### Exercise prompt
Repeat the entries exactly. Leave nothing out.

### Working data
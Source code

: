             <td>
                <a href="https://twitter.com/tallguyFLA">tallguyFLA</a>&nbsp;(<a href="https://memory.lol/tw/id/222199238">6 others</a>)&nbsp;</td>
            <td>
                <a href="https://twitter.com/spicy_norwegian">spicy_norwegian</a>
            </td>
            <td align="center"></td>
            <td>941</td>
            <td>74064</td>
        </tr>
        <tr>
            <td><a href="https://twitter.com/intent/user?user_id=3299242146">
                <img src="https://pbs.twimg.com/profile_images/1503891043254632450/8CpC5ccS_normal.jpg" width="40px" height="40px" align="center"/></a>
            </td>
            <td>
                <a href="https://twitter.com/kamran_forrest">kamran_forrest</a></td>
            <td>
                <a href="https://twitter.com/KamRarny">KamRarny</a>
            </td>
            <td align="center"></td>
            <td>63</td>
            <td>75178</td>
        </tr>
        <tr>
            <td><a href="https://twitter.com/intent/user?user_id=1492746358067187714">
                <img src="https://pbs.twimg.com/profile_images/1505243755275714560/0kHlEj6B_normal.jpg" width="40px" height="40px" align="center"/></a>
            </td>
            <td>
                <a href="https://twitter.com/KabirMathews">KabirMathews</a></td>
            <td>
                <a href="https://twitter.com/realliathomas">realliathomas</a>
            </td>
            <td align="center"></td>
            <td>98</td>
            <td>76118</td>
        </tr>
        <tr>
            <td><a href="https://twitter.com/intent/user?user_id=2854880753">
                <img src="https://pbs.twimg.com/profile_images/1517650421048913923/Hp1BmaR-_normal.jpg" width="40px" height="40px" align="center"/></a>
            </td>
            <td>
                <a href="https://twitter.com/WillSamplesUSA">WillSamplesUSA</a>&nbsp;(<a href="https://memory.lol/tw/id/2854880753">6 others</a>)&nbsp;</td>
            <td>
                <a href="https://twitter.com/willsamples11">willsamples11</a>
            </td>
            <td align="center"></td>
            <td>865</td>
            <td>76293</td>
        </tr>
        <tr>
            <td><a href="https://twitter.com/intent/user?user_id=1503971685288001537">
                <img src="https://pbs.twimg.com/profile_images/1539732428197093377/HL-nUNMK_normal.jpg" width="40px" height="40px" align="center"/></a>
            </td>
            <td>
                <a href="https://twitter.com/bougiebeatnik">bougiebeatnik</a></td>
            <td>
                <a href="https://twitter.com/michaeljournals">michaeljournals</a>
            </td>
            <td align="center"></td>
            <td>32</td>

### Exercise answer
Source code

:             <td>
                <a href="https://twitter.com/tallguyFLA">tallguyFLA</a>&nbsp;(<a href="https://memory.lol/tw/id/222199238">6 others</a>)&nbsp;</td>
            <td>
                <a href="https://twitter.com/spicy_norwegian">spicy_norwegian</a>
            </td>
            <td align="center"></td>
            <td>941</td>
            <td>74064</td>
        </tr>
        <tr>
            <td><a href="https://twitter.com/intent/user?user_id=3299242146">
                <img src="https://pbs.twimg.com/profile_images/1503891043254632450/8CpC5ccS_normal.jpg" width="40px" height="40px" align="center"/></a>
            </td>
            <td>
                <a href="https://twitter.com/kamran_forrest">kamran_forrest</a></td>
            <td>
                <a href="https://twitter.com/KamRarny">KamRarny</a>
            </td>
            <td align="center"></td>
            <td>63</td>
            <td>75178</td>
        </tr>
        <tr>
            <td><a href="https://twitter.com/intent/user?user_id=1492746358067187714">
                <img src="https://pbs.twimg.com/profile_images/1505243755275714560/0kHlEj6B_normal.jpg" width="40px" height="40px" align="center"/></a>
            </td>
            <td>
                <a href="https://twitter.com/KabirMathews">KabirMathews</a></td>
            <td>
                <a href="https://twitter.com/realliathomas">realliathomas</a>
            </td>
            <td align="center"></td>
            <td>98</td>
            <td>76118</td>
        </tr>
        <tr>
            <td><a href="https://twitter.com/intent/user?user_id=2854880753">
                <img src="https://pbs.twimg.com/profile_images/1517650421048913923/Hp1BmaR-_normal.jpg" width="40px" height="40px" align="center"/></a>
            </td>
            <td>
                <a href="https://twitter.com/WillSamplesUSA">WillSamplesUSA</a>&nbsp;(<a href="https://memory.lol/tw/id/2854880753">6 others</a>)&nbsp;</td>
            <td>
                <a href="https://twitter.com/willsamples11">willsamples11</a>
            </td>
            <td align="center"></td>
            <td>865</td>
            <td>76293</td>
        </tr>
        <tr>
            <td><a href="https://twitter.com/intent/user?user_id=1503971685288001537">
                <img src="https://pbs.twimg.com/profile_images/1539732428197093377/HL-nUNMK_normal.jpg" width="40px" height="40px" align="center"/></a>
            </td>
            <td>
                <a href="https://twitter.com/bougiebeatnik">bougiebeatnik</a></td>
            <td>
                <a href="https://twitter.com/michaeljournals">michaeljournals</a>
            </td>
            <td align="center"></td>
            <td>32</td>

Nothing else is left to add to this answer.